As the name suggests, this route is great for those who have not risen to the level of Venus on a Halfshell (5.12c). Though not as classic as its neighbor, it is fun on those occasions when it is dry. It lives in a waterfall all spring, and is a wall of ice in the winter. It can be a good warm up for the crimpfest routes to the left.
Start up the corner on easier but sometimes dirty or spider-infested rock heading up and right. The crux steps left on to steep rock for a brief section of difficulty followed by an anchor.
Venus Envy starts in the shallow corner between the steep, clean, left side of the cliff and the dirty, unused, waterfall section of rock.
7 bolts to anchor.
lily clipping up Venus Envy...
Lily reaches the anchor... and a photographer...
Lily warming up on Venus Envy...
lilt doing what she does best... crimping...
lily feeling for the holds as things get steeper r...

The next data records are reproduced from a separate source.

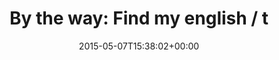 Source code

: ---
retweeted: false
source: <a href="https://about.twitter.com/products/tweetdeck" rel="nofollow">TweetDeck</a>
entities:
  hashtags: []
  symbols: []
  user_mentions:
  - name: Bascht
    screen_name: bscht
    indices:
    - '70'
    - '76'
    id_str: '2351407344'
    id: '2351407344'
  urls: []
display_text_range:
- '0'
- '76'
favorite_count: '0'
id_str: '596338208037810176'
truncated: false
retweet_count: '0'
id: '596338208037810176'
created_at: Thu May 07 15:38:02 +0000 2015
favorited: false
full_text: 'By the way: Find my english / tech heavy tweets over at this account:
  [@bscht](https://twitter.com/bscht)'
lang: en
tags:
- pesos:twitter
date: '2015-05-07T15:38:02+00:00'
src: https://twitter.com/bascht/status/596338208037810176
original_url: https://twitter.com/bascht/status/596338208037810176
type: twitter_tweet
text: 'By the way: Find my english / tech heavy tweets over at this account: [@bscht](https://twitter.com/bscht)'
title: 'By the way: Find my english / t'

--- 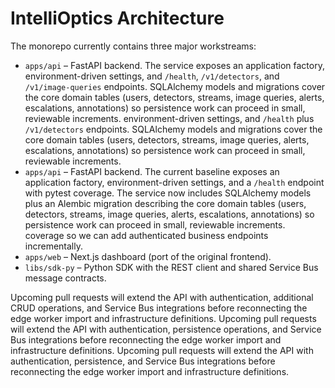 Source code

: # IntelliOptics Architecture

The monorepo currently contains three major workstreams:

* `apps/api` – FastAPI backend. The service exposes an application factory,
  environment-driven settings, and `/health`, `/v1/detectors`, and
  `/v1/image-queries` endpoints. SQLAlchemy models and migrations cover the core
  domain tables (users, detectors, streams, image queries, alerts, escalations,
  annotations) so persistence work can proceed in small, reviewable increments.
  environment-driven settings, and `/health` plus `/v1/detectors` endpoints.
  SQLAlchemy models and migrations cover the core domain tables (users,
  detectors, streams, image queries, alerts, escalations, annotations) so
  persistence work can proceed in small, reviewable increments.
* `apps/api` – FastAPI backend. The current baseline exposes an application
  factory, environment-driven settings, and a `/health` endpoint with pytest
  coverage. The service now includes SQLAlchemy models plus an Alembic migration
  describing the core domain tables (users, detectors, streams, image queries,
  alerts, escalations, annotations) so persistence work can proceed in small,
  reviewable increments.
  coverage so we can add authenticated business endpoints incrementally.
* `apps/web` – Next.js dashboard (port of the original frontend).
* `libs/sdk-py` – Python SDK with the REST client and shared Service Bus
  message contracts.

Upcoming pull requests will extend the API with authentication, additional CRUD
operations, and Service Bus integrations before reconnecting the edge worker
import and infrastructure definitions.
Upcoming pull requests will extend the API with authentication, persistence
operations, and Service Bus integrations before reconnecting the edge worker
import and infrastructure definitions.
Upcoming pull requests will extend the API with authentication, persistence,
and Service Bus integrations before reconnecting the edge worker import and
infrastructure definitions.
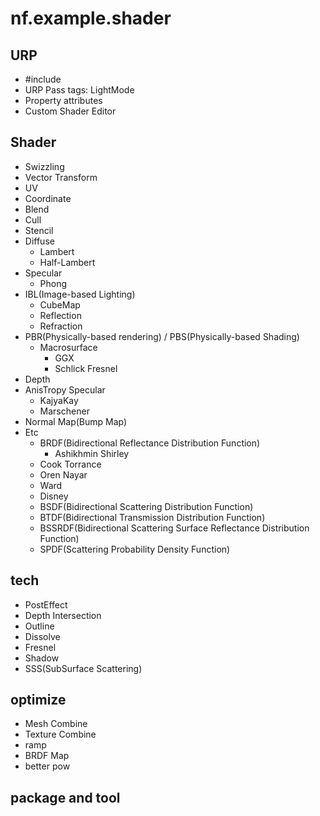 # nf.example.shader

## URP

- #include
- URP Pass tags: LightMode
- Property attributes
- Custom Shader Editor

## Shader

- Swizzling
- Vector Transform
- UV
- Coordinate
- Blend
- Cull
- Stencil
- Diffuse
  - Lambert
  - Half-Lambert
- Specular
  - Phong
- IBL(Image-based Lighting)
  - CubeMap
  - Reflection
  - Refraction
- PBR(Physically-based rendering) / PBS(Physically-based Shading)
  - Macrosurface
    - GGX
    - Schlick Fresnel
- Depth
- AnisTropy Specular
  - KajyaKay
  - Marschener
- Normal Map(Bump Map)
- Etc
  - BRDF(Bidirectional Reflectance Distribution Function)
    - Ashikhmin Shirley
  - Cook Torrance
  - Oren Nayar
  - Ward
  - Disney
  - BSDF(Bidirectional Scattering Distribution Function)
  - BTDF(Bidirectional Transmission Distribution Function)
  - BSSRDF(Bidirectional Scattering Surface Reflectance Distribution Function)
  - SPDF(Scattering Probability Density Function)

## tech

- PostEffect
- Depth Intersection
- Outline
- Dissolve
- Fresnel
- Shadow
- SSS(SubSurface Scattering)

## optimize

- Mesh Combine
- Texture Combine
- ramp
- BRDF Map
- better pow

## package and tool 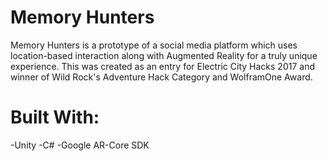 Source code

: # Memory Hunters
Memory Hunters is a prototype of a social media platform which uses location-based interaction along with Augmented Reality for a truly unique experience. This was created as an entry for Electric City Hacks 2017 and winner of Wild Rock's Adventure Hack Category and WolframOne Award.
# Built With:
-Unity
-C#
-Google AR-Core SDK
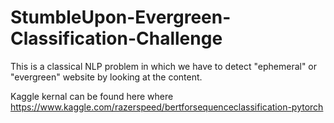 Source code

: # StumbleUpon-Evergreen-Classification-Challenge

This is a classical NLP problem in which we have to detect "ephemeral" or "evergreen" website by looking at the content.

Kaggle kernal can be found here where https://www.kaggle.com/razerspeed/bertforsequenceclassification-pytorch
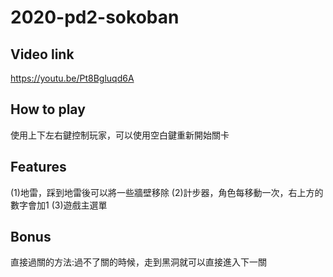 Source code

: # 2020-pd2-sokoban
## Video link
https://youtu.be/Pt8Bgluqd6A

## How to play
使用上下左右鍵控制玩家，可以使用空白鍵重新開始關卡

## Features
(1)地雷，踩到地雷後可以將一些牆壁移除
(2)計步器，角色每移動一次，右上方的數字會加1
(3)遊戲主選單

## Bonus
直接過關的方法:過不了關的時候，走到黑洞就可以直接進入下一關
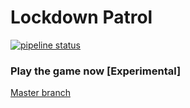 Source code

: # Lockdown Patrol

[![pipeline status](https://gitlab.com/yanniboi/lockdown-patrol/badges/master/pipeline.svg)](https://gitlab.com/yanniboi/lockdown-patrol/-/commits/master)


### Play the game now [Experimental]

[Master branch](https://yanniboi.gitlab.io/lockdown-patrol/)

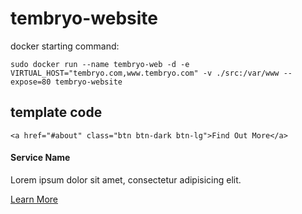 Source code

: # tembryo-website

docker starting command:

    sudo docker run --name tembryo-web -d -e VIRTUAL_HOST="tembryo.com,www.tembryo.com" -v ./src:/var/www --expose=80 tembryo-website

## template code

    <a href="#about" class="btn btn-dark btn-lg">Find Out More</a>

<div class="col-md-3 col-sm-6">
    <div class="service-item">
        <span class="fa-stack fa-4x">
        <i class="fa fa-circle fa-stack-2x"></i>
        <i class="fa fa-cloud fa-stack-1x text-primary"></i>
    </span>
        <h4>
            <strong>Service Name</strong>
        </h4>
        <p>Lorem ipsum dolor sit amet, consectetur adipisicing elit.</p>
        <a href="#" class="btn btn-light">Learn More</a>
    </div>
</div>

BETA PHOTO: the rusty anchor of Venus Envy... hey you wouldnt ...
|By lee hansche|
From: goffstown, nh
Aug 20, 2007
i climbed this one today and was sketched out by the super rusted anchor... the lower rings are ok but the the glue-ins and links are wicked rusty... just FYI...
From: Somerville, MA
Aug 2, 2010
Same for me, Lee - except I was sketched enough to use the anchor to the left instead. Given that the glue-ins and quick-links are completely covered with rust and the rap rings don't have a spot, are we looking at a mixed stainless/non-stainless issue here?
From: plymouth, nh
Aug 18, 2010
rating: 5.10a 6a 18 VI+ E1 5a
This route is worth doing if dry, not classic but has some really fun moves. The anchors are sketchy for sure but they held me :)
Sep 21, 2010
rating: 5.10a 6a 18 VI+ E1 5a R
definitely clip the anchors to the left. The ones at the top of this climb are scary rusted.
|By Jake D.|
Dec 8, 2010
Exactly how is a well bolted sport route R rated exactly? :eye roll:
|By S. Neoh|
Dec 8, 2010
Jake, I scratched my head upon reading that as well until I realized that the "R" is for the Rusty anchors at the top of this climb.
I would probably traverse left and use Neptune's acnhors, as he suggested, if I ever find myself cleaning draws off this climb.
|By Peter Jackson|
From: Rumney, NH
Oct 6, 2013
I climbed this today and really liked it. The bottom was very sharp, but the business up top had more comfortable holds. Don't bail because of the sharp stuff! (It left me very bloody handed, though.)
Not sure who did the job, but the anchors have been replaced with all-stainless gear. They looked good to me today (although the corroded stuff in the photos also looked OK to me: plenty strong in spite of the rust). Galvanic corrosion was certainly part of the equation, but I suspect it had more to do with Selsun Blue forming and the waterfall running over it for 50% of the last 15 years.